---- DATA UNDER STUDY

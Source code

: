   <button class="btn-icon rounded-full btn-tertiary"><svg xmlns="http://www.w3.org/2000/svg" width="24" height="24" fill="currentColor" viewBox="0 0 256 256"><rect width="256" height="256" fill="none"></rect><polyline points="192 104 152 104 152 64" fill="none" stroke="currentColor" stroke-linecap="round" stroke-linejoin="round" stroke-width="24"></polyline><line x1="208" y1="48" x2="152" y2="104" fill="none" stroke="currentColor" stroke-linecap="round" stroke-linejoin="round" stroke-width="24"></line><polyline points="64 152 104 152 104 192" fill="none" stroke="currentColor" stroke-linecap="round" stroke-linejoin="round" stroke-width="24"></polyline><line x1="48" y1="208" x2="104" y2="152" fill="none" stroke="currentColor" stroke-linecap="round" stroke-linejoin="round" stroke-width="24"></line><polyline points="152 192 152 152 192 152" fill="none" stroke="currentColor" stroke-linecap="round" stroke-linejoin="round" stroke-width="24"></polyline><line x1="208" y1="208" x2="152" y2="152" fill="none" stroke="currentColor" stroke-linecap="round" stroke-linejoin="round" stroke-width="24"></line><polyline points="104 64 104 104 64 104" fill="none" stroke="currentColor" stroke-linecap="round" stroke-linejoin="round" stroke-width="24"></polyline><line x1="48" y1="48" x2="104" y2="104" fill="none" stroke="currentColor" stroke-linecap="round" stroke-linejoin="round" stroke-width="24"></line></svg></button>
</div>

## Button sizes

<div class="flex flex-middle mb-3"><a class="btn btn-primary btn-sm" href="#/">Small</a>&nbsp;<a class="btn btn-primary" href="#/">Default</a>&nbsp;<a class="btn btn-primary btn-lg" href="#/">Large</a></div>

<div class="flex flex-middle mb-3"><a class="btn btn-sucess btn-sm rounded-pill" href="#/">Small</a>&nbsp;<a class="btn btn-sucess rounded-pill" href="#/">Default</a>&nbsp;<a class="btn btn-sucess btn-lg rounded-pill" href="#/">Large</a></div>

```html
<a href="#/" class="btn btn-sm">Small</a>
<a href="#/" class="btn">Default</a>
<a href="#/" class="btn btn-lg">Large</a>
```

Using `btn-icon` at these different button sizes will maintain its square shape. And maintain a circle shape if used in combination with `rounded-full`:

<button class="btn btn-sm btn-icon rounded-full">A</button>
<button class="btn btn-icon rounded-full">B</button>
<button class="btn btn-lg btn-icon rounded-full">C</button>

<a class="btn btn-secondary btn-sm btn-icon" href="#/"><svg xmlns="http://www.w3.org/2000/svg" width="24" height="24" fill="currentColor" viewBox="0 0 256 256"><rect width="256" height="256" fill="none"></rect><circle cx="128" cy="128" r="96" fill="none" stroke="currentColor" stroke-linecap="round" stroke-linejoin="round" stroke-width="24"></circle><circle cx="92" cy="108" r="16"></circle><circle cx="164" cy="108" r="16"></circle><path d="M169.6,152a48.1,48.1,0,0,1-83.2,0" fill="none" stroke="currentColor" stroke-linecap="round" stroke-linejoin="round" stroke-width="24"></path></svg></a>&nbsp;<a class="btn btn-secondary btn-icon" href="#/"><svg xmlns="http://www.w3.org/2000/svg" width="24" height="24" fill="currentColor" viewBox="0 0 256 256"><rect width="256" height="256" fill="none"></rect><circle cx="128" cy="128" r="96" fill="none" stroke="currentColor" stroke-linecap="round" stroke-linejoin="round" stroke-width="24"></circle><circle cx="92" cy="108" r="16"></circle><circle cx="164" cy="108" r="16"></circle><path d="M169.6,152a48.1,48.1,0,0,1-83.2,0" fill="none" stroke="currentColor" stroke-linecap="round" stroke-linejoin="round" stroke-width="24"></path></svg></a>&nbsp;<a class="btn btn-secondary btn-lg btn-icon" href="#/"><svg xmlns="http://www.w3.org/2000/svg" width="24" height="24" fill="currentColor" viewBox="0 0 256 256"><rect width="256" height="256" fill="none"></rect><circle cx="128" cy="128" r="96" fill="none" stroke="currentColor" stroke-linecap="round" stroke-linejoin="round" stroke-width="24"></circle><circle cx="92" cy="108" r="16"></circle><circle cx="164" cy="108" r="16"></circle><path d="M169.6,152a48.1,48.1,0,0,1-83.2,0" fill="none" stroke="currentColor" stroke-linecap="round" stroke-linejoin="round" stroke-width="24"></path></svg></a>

--------

REQUIREMENT
Line by line, output the data precisely as shown above.

SOLUTION FOR THIS PROBLEM
Source code

:   <button class="btn-icon rounded-full btn-tertiary"><svg xmlns="http://www.w3.org/2000/svg" width="24" height="24" fill="currentColor" viewBox="0 0 256 256"><rect width="256" height="256" fill="none"></rect><polyline points="192 104 152 104 152 64" fill="none" stroke="currentColor" stroke-linecap="round" stroke-linejoin="round" stroke-width="24"></polyline><line x1="208" y1="48" x2="152" y2="104" fill="none" stroke="currentColor" stroke-linecap="round" stroke-linejoin="round" stroke-width="24"></line><polyline points="64 152 104 152 104 192" fill="none" stroke="currentColor" stroke-linecap="round" stroke-linejoin="round" stroke-width="24"></polyline><line x1="48" y1="208" x2="104" y2="152" fill="none" stroke="currentColor" stroke-linecap="round" stroke-linejoin="round" stroke-width="24"></line><polyline points="152 192 152 152 192 152" fill="none" stroke="currentColor" stroke-linecap="round" stroke-linejoin="round" stroke-width="24"></polyline><line x1="208" y1="208" x2="152" y2="152" fill="none" stroke="currentColor" stroke-linecap="round" stroke-linejoin="round" stroke-width="24"></line><polyline points="104 64 104 104 64 104" fill="none" stroke="currentColor" stroke-linecap="round" stroke-linejoin="round" stroke-width="24"></polyline><line x1="48" y1="48" x2="104" y2="104" fill="none" stroke="currentColor" stroke-linecap="round" stroke-linejoin="round" stroke-width="24"></line></svg></button>
</div>

## Button sizes

<div class="flex flex-middle mb-3"><a class="btn btn-primary btn-sm" href="#/">Small</a>&nbsp;<a class="btn btn-primary" href="#/">Default</a>&nbsp;<a class="btn btn-primary btn-lg" href="#/">Large</a></div>

<div class="flex flex-middle mb-3"><a class="btn btn-sucess btn-sm rounded-pill" href="#/">Small</a>&nbsp;<a class="btn btn-sucess rounded-pill" href="#/">Default</a>&nbsp;<a class="btn btn-sucess btn-lg rounded-pill" href="#/">Large</a></div>

```html
<a href="#/" class="btn btn-sm">Small</a>
<a href="#/" class="btn">Default</a>
<a href="#/" class="btn btn-lg">Large</a>
```

Using `btn-icon` at these different button sizes will maintain its square shape. And maintain a circle shape if used in combination with `rounded-full`:

<button class="btn btn-sm btn-icon rounded-full">A</button>
<button class="btn btn-icon rounded-full">B</button>
<button class="btn btn-lg btn-icon rounded-full">C</button>

<a class="btn btn-secondary btn-sm btn-icon" href="#/"><svg xmlns="http://www.w3.org/2000/svg" width="24" height="24" fill="currentColor" viewBox="0 0 256 256"><rect width="256" height="256" fill="none"></rect><circle cx="128" cy="128" r="96" fill="none" stroke="currentColor" stroke-linecap="round" stroke-linejoin="round" stroke-width="24"></circle><circle cx="92" cy="108" r="16"></circle><circle cx="164" cy="108" r="16"></circle><path d="M169.6,152a48.1,48.1,0,0,1-83.2,0" fill="none" stroke="currentColor" stroke-linecap="round" stroke-linejoin="round" stroke-width="24"></path></svg></a>&nbsp;<a class="btn btn-secondary btn-icon" href="#/"><svg xmlns="http://www.w3.org/2000/svg" width="24" height="24" fill="currentColor" viewBox="0 0 256 256"><rect width="256" height="256" fill="none"></rect><circle cx="128" cy="128" r="96" fill="none" stroke="currentColor" stroke-linecap="round" stroke-linejoin="round" stroke-width="24"></circle><circle cx="92" cy="108" r="16"></circle><circle cx="164" cy="108" r="16"></circle><path d="M169.6,152a48.1,48.1,0,0,1-83.2,0" fill="none" stroke="currentColor" stroke-linecap="round" stroke-linejoin="round" stroke-width="24"></path></svg></a>&nbsp;<a class="btn btn-secondary btn-lg btn-icon" href="#/"><svg xmlns="http://www.w3.org/2000/svg" width="24" height="24" fill="currentColor" viewBox="0 0 256 256"><rect width="256" height="256" fill="none"></rect><circle cx="128" cy="128" r="96" fill="none" stroke="currentColor" stroke-linecap="round" stroke-linejoin="round" stroke-width="24"></circle><circle cx="92" cy="108" r="16"></circle><circle cx="164" cy="108" r="16"></circle><path d="M169.6,152a48.1,48.1,0,0,1-83.2,0" fill="none" stroke="currentColor" stroke-linecap="round" stroke-linejoin="round" stroke-width="24"></path></svg></a>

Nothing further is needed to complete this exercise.